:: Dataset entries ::
::::::::::

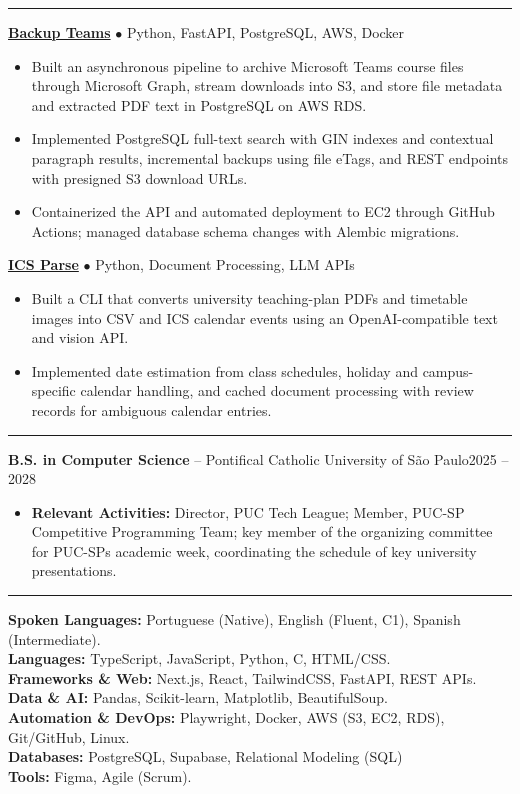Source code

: \documentclass[10pt,letterpaper]{article}
\newcommand{\ressection}[1]{\par\vspace{6pt}{\large\bfseries #1}\par\vspace{2pt}\hrule\vspace{3pt}}
\begin{document}
\ressection{Projects}
\textbf{\href{https://github.com/raulkolaric/backup-teams}{Backup Teams}} $\bullet$ Python, FastAPI, PostgreSQL, AWS, Docker
\begin{itemize}
\item Built an asynchronous pipeline to archive Microsoft Teams course files through Microsoft Graph, stream downloads into S3, and store file metadata and extracted PDF text in PostgreSQL on AWS RDS.
\item Implemented PostgreSQL full-text search with GIN indexes and contextual paragraph results, incremental backups using file eTags, and REST endpoints with presigned S3 download URLs.
\item Containerized the API and automated deployment to EC2 through GitHub Actions; managed database schema changes with Alembic migrations.
\end{itemize}
\vspace{3pt}
\textbf{\href{https://github.com/raulkolaric/ics-parse}{ICS Parse}} $\bullet$ Python, Document Processing, LLM APIs
\begin{itemize}
\item Built a CLI that converts university teaching-plan PDFs and timetable images into CSV and ICS calendar events using an OpenAI-compatible text and vision API.
\item Implemented date estimation from class schedules, holiday and campus-specific calendar handling, and cached document processing with review records for ambiguous calendar entries.
\end{itemize}
\ressection{Education}
\textbf{B.S. in Computer Science} -- Pontifical Catholic University of São Paulo\hfill 2025 -- 2028
\begin{itemize}
\item \textbf{Relevant Activities:} Director, PUC Tech League; Member, PUC-SP Competitive Programming Team; key member of the organizing committee for PUC-SP\textquotesingle s academic week, coordinating the schedule of key university presentations.
\end{itemize}
\ressection{Technical Skills}
\textbf{Spoken Languages:} Portuguese (Native), English (Fluent, C1), Spanish (Intermediate).\\
\textbf{Languages:} TypeScript, JavaScript, Python, C, HTML/CSS.\\
\textbf{Frameworks \& Web:} Next.js, React, TailwindCSS, FastAPI, REST APIs.\\
\textbf{Data \& AI:} Pandas, Scikit-learn, Matplotlib, BeautifulSoup.\\
\textbf{Automation \& DevOps:} Playwright, Docker, AWS (S3, EC2, RDS), Git/GitHub, Linux.\\
\textbf{Databases:} PostgreSQL, Supabase, Relational Modeling (SQL)\\
\textbf{Tools:} Figma, Agile (Scrum).
\end{document}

::::::::::

:: What you will do ::
Quote every record above exactly, leaving out any pictures.

:: Solution for this task ::
Source code

: \documentclass[10pt,letterpaper]{article}
\newcommand{\ressection}[1]{\par\vspace{6pt}{\large\bfseries #1}\par\vspace{2pt}\hrule\vspace{3pt}}
\begin{document}
\ressection{Projects}
\textbf{\href{https://github.com/raulkolaric/backup-teams}{Backup Teams}} $\bullet$ Python, FastAPI, PostgreSQL, AWS, Docker
\begin{itemize}
\item Built an asynchronous pipeline to archive Microsoft Teams course files through Microsoft Graph, stream downloads into S3, and store file metadata and extracted PDF text in PostgreSQL on AWS RDS.
\item Implemented PostgreSQL full-text search with GIN indexes and contextual paragraph results, incremental backups using file eTags, and REST endpoints with presigned S3 download URLs.
\item Containerized the API and automated deployment to EC2 through GitHub Actions; managed database schema changes with Alembic migrations.
\end{itemize}
\vspace{3pt}
\textbf{\href{https://github.com/raulkolaric/ics-parse}{ICS Parse}} $\bullet$ Python, Document Processing, LLM APIs
\begin{itemize}
\item Built a CLI that converts university teaching-plan PDFs and timetable images into CSV and ICS calendar events using an OpenAI-compatible text and vision API.
\item Implemented date estimation from class schedules, holiday and campus-specific calendar handling, and cached document processing with review records for ambiguous calendar entries.
\end{itemize}
\ressection{Education}
\textbf{B.S. in Computer Science} -- Pontifical Catholic University of São Paulo\hfill 2025 -- 2028
\begin{itemize}
\item \textbf{Relevant Activities:} Director, PUC Tech League; Member, PUC-SP Competitive Programming Team; key member of the organizing committee for PUC-SP\textquotesingle s academic week, coordinating the schedule of key university presentations.
\end{itemize}
\ressection{Technical Skills}
\textbf{Spoken Languages:} Portuguese (Native), English (Fluent, C1), Spanish (Intermediate).\\
\textbf{Languages:} TypeScript, JavaScript, Python, C, HTML/CSS.\\
\textbf{Frameworks \& Web:} Next.js, React, TailwindCSS, FastAPI, REST APIs.\\
\textbf{Data \& AI:} Pandas, Scikit-learn, Matplotlib, BeautifulSoup.\\
\textbf{Automation \& DevOps:} Playwright, Docker, AWS (S3, EC2, RDS), Git/GitHub, Linux.\\
\textbf{Databases:} PostgreSQL, Supabase, Relational Modeling (SQL)\\
\textbf{Tools:} Figma, Agile (Scrum).
\end{document}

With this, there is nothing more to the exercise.